El rey Midas pensó que si llegase a ser inmensamente rico su felicidad estaría asegurada. Por ello hizo un pacto con los dioses, quienes tras regatear mucho rato le otorgaron su deseo, que todo lo que tocase se convirtiera en oro. El rey Midas pensó que había hecho un gran negocio. Nada le impediría ahora llegar a ser el hombre más rico y, por lo tanto, el más feliz del mundo. Midas pronto tuvo que lamentar su acuerdo, porque el alimento en su boca y el vino en su paladar se convertían en oro antes de que pudiese darles un bocado, así que murió rodeado de platos y tazas doradas. La vieja fábula sigue repitiéndose a través de los siglos.
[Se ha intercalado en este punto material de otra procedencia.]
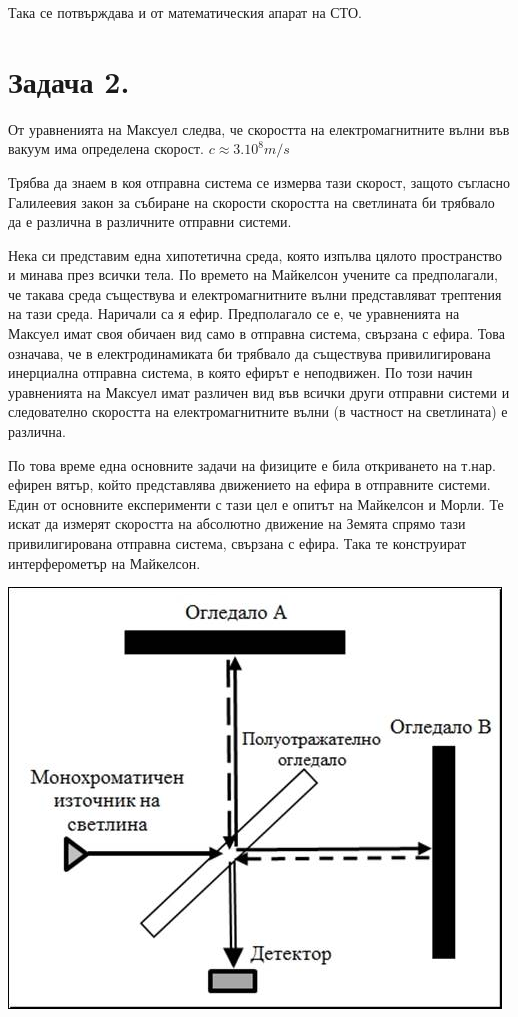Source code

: \documentclass[a4paper,12pt]{article}
\begin{document}
Така се потвърждава и от математическия апарат на СТО.
\pagebreak
\section*{Задача 2.}
От уравненията на Максуел следва, че скоростта на електромагнитните 
вълни във вакуум има определена скорост.
$c \approx 3.10^{8}m/s$ 

Трябва да знаем в коя отправна система се измерва тази скорост, 
защото съгласно Галилеевия закон за събиране на скорости
скоростта на светлината би трябвало да е различна в различните отправни системи.

Нека си представим една хипотетична среда, която изпълва цялото пространство и минава през всички тела. 
По времето на Майкелсон учените са предполагали, че такава среда съществува и електромагнитните вълни 
представляват трептения на тази среда. Наричали са я ефир. Предполагало се е, че уравненията на Максуел имат 
своя обичаен вид само в отправна система, свързана с ефира.
Това означава, че в електродинамиката би трябвало да съществува привилигирована
инерциална отправна система, в която ефирът е неподвижен. 
По този начин уравненията на Максуел имат различен вид във всички други отправни системи
и следователно скоростта на електромагнитните вълни (в частност на светлината)
е различна.

По това време една основните задачи на физиците е била откриването на т.нар. 
ефирен вятър, който представлява движението на ефира в отправните системи.
Един от основните експерименти с тази цел е опитът на Майкелсон и Морли.
Те искат да измерят скоростта на абсолютно движение на Земята спрямо тази привилигирована отправна система, свързана 
с ефира. 
Така те конструират интерферометър на Майкелсон.
\begin{center}
    \includegraphics{image01.jpg}
\end{center}
\end{document}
Mihaly Csikszentmihalyi. |
Cuenta Mihály Csíkszentmihályi, profesor de psicología en la Universidad de Claremont y fue jefe del departamento de psicología en la Universidad de Chicago y del departamento de sociología y antropología en la Universidad Lake Forest, que las salas de espera de los psiquiatras se llenan de pacientes ricos y con éxito que, al llegar a sus cuarenta o cincuenta años, se dan cuenta de repente de que una casa en las afueras, los automóviles caros e incluso una educación en Ivy League no son suficientes para tener paz mental. Pero la gente todavía tiene la esperanza de que cambiando las condiciones externas de su vida hallará la solución de sus problemas. Si pudiesen ganar más dinero, estar en mejor forma física o tener una pareja que les comprendiese más, realmente serían felices. Aunque reconozcamos que el éxito material no trae consigo la felicidad, nos enzarzamos en una pugna interminable por alcanzar metas externas, esperando que con ello mejore nuestra vida.